According to a statement released on Monday by the Royal Swedish Academy of Sciences in Stockholm, Claudia Goldin will receive an award worth 11 million krona ($1 million).
According to Jakob Svensson, chair of the Committee for the Prize in Economic Sciences, “understanding women’s role in the labor market is important for society.” We now know a lot more about the underlying causes and which restrictions may need to be removed in the future thanks to Claudia Goldin’s ground-breaking research.
Professor Claudia Goldin, who was born in New York in 1946, used more than 200 years’ worth of data to demonstrate that, while historically, pay gaps could be attributed to differences in educational attainment and career preferences, these gaps now primarily exist between men and women working in the same occupations and start to widen with the birth of a child.
Randi Hjalmarsson, an economics professor at the University of Gothenburg, said during a press conference following the announcement of the award that this understanding gives policymakers around the world a foundation to solve the issue.
Without knowing what a disease is and what causes it, you cannot cure it with drugs, she argued. She has offered an underlying framework with various policy ramifications in various international contexts and nations.
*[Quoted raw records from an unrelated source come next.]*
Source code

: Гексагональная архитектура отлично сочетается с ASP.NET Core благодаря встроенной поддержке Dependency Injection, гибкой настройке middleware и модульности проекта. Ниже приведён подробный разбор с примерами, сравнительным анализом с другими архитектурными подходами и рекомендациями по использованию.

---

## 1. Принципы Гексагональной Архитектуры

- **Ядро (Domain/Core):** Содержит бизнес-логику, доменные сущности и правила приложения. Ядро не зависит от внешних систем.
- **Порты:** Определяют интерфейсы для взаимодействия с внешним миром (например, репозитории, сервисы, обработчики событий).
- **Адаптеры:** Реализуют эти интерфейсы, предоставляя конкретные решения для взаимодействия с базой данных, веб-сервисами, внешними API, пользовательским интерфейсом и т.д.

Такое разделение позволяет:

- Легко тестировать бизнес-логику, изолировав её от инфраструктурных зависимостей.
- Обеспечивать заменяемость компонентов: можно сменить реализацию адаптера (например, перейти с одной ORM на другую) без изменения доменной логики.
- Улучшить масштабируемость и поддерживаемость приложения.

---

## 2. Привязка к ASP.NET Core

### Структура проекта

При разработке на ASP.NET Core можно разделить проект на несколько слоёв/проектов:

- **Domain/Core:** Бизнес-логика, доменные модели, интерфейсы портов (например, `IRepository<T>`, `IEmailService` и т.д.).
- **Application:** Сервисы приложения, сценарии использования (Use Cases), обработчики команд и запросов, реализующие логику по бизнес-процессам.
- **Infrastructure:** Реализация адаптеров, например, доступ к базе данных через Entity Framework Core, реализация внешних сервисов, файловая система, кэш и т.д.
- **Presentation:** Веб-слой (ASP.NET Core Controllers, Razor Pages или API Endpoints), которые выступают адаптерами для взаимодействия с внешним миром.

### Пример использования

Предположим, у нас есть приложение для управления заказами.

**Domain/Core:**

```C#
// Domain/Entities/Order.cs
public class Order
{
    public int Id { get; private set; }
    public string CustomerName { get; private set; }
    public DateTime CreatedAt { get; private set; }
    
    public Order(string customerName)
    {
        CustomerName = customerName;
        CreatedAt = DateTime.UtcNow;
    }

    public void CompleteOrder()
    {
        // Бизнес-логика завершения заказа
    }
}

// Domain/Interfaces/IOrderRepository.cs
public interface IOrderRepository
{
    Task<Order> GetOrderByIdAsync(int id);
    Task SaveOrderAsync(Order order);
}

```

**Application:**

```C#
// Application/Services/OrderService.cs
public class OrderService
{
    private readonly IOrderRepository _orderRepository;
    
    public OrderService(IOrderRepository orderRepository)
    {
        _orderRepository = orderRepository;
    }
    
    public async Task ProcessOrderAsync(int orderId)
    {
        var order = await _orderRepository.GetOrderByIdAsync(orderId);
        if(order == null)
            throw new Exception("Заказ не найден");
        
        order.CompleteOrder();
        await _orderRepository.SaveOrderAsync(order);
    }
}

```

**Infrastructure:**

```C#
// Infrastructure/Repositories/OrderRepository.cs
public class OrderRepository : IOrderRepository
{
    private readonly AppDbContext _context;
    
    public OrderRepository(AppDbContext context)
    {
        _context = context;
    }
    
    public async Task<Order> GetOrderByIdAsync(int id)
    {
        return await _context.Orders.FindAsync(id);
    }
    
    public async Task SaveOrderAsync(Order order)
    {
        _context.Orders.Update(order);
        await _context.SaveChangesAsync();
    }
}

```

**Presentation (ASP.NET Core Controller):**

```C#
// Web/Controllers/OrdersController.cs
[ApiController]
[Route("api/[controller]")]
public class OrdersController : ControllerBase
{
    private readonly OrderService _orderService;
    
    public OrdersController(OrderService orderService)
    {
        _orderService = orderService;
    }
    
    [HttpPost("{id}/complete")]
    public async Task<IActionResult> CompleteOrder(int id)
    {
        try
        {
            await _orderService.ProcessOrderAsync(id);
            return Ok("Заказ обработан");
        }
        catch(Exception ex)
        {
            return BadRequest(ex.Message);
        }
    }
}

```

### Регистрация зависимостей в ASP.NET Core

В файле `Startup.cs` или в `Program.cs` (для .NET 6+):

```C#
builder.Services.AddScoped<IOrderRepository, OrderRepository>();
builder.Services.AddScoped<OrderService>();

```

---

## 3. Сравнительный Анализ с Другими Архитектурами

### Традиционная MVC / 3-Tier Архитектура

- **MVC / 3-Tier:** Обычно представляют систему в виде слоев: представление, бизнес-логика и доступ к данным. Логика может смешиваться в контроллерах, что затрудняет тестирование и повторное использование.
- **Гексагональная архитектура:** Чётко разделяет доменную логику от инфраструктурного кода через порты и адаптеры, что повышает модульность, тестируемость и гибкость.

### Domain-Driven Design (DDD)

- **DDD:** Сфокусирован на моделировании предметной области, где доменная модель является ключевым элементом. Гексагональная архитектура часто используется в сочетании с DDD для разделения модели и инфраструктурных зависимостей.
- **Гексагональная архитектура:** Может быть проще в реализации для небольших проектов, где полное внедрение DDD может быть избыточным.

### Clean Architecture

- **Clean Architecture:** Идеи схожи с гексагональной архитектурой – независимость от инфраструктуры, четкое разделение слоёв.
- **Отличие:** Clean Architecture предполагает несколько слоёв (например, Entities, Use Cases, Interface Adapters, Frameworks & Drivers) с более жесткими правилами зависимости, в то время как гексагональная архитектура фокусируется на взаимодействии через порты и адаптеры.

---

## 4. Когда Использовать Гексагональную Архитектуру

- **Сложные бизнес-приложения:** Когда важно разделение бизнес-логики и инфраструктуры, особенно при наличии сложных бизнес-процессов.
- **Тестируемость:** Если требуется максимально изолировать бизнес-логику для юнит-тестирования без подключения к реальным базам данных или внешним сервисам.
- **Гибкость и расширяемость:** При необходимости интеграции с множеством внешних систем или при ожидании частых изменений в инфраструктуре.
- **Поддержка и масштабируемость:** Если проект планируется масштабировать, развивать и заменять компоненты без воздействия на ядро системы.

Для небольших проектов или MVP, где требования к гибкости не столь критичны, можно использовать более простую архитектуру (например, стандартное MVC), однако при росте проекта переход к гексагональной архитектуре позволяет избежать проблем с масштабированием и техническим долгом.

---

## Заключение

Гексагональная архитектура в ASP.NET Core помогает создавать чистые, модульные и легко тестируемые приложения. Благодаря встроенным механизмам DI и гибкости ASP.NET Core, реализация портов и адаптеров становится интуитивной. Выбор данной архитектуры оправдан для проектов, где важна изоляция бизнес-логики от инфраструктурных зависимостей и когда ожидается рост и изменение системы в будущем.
To show how the supply and demand for female labor have historically been influenced by their opportunities to combine paid work and a family, decisions about education and childrearing, technological innovations like the contraceptive pill, laws and norms, and the structural transformation of the economy, Goldin combined innovative methods in economic history with an economic approach.
She also disclosed “a startling new historical fact: women were more likely to participate in the labor force before the rise of industrialization in the nineteenth century,” according to the academy. In comparison to life on the family farm, “industrialization made it harder for many married women to work from home and so combine work and family,” was one reason for this.
In a 2014 speech to the American Economic Association, Goldin said that if companies gave workers more freedom to choose the hours they worked, the pay gap between men and women might be narrowed. According to her, wage discrepancies are less pronounced in fields like technology and healthcare that allow for more flexible work hours.
Goldin is the third woman to get the economic sciences prize after Elinor Ostrom in 2009 and Esther Duflo in 2019.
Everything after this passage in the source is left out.